Provided entries ->
━━━━━━━━━━━━━━━━━━━━━━━━━━━━━━
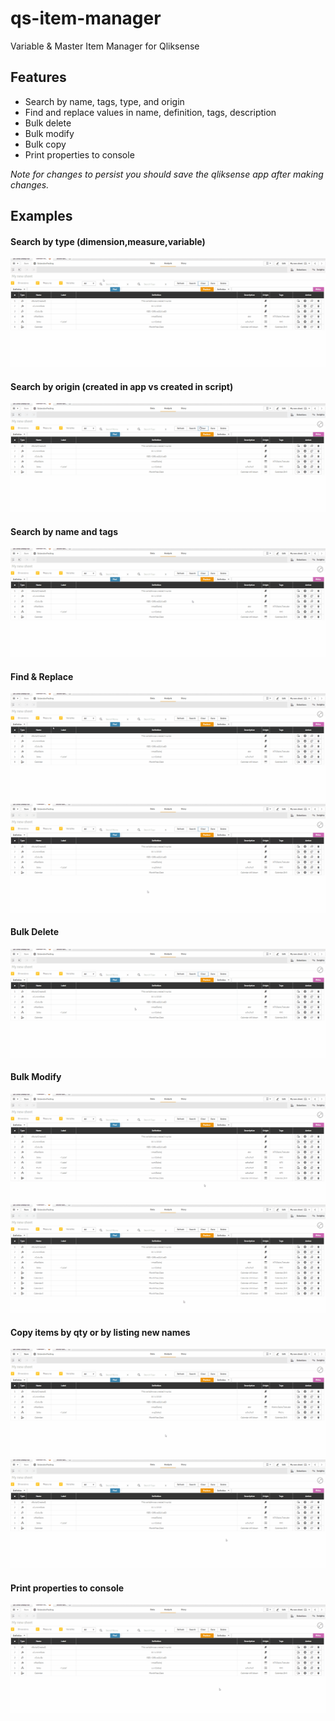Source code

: # qs-item-manager
 Variable & Master Item Manager for Qliksense
 
 ## Features
 * Search by name, tags, type, and origin
 * Find and replace values in name, definition, tags, description
 * Bulk delete
 * Bulk modify
 * Bulk copy
 * Print properties to console
 
 _Note for changes to persist you should save the qliksense app after making changes._
 
 ## Examples
 #### Search by type (dimension,measure,variable)
 ![](https://github.com/dvxn/qs-item-manager/blob/master/demo/example_object_type.gif)
 
 #### Search by origin (created in app vs created in script)
 ![](https://github.com/dvxn/qs-item-manager/blob/master/demo/example_filter_origin.gif)
 
 #### Search by name and tags
 ![](https://github.com/dvxn/qs-item-manager/blob/master/demo/example_filter_name_tags.gif)
 
 #### Find & Replace
 ![](https://github.com/dvxn/qs-item-manager/blob/master/demo/example_find_replace.gif)
 ![](https://github.com/dvxn/qs-item-manager/blob/master/demo/example_find_replace2.gif)
 
  #### Bulk Delete
 ![](https://github.com/dvxn/qs-item-manager/blob/master/demo/example_delete_all.gif)
 
 #### Bulk Modify
 ![](https://github.com/dvxn/qs-item-manager/blob/master/demo/example_write.gif)
 ![](https://github.com/dvxn/qs-item-manager/blob/master/demo/example_write2.gif)
 
 #### Copy items by qty or by listing new names
 ![](https://github.com/dvxn/qs-item-manager/blob/master/demo/example_copy.gif)
 ![](https://github.com/dvxn/qs-item-manager/blob/master/demo/example_copy2.gif)
 
  #### Print properties to console
 ![](https://github.com/dvxn/qs-item-manager/blob/master/demo/example_debug.gif)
━━━━━━━━━━━━━━━━━━━━━━━━━━━━━━
Your goal ->
Reproduce the lines above, beginning at the line with "## Examples" and stopping after the line with "#### Copy items", exactly as they are.

Solution below ->
 ## Examples
 #### Search by type (dimension,measure,variable)
 ![](https://github.com/dvxn/qs-item-manager/blob/master/demo/example_object_type.gif)
 
 #### Search by origin (created in app vs created in script)
 ![](https://github.com/dvxn/qs-item-manager/blob/master/demo/example_filter_origin.gif)
 
 #### Search by name and tags
 ![](https://github.com/dvxn/qs-item-manager/blob/master/demo/example_filter_name_tags.gif)
 
 #### Find & Replace
 ![](https://github.com/dvxn/qs-item-manager/blob/master/demo/example_find_replace.gif)
 ![](https://github.com/dvxn/qs-item-manager/blob/master/demo/example_find_replace2.gif)
 
  #### Bulk Delete
 ![](https://github.com/dvxn/qs-item-manager/blob/master/demo/example_delete_all.gif)
 
 #### Bulk Modify
 ![](https://github.com/dvxn/qs-item-manager/blob/master/demo/example_write.gif)
 ![](https://github.com/dvxn/qs-item-manager/blob/master/demo/example_write2.gif)
 
 #### Copy items by qty or by listing new names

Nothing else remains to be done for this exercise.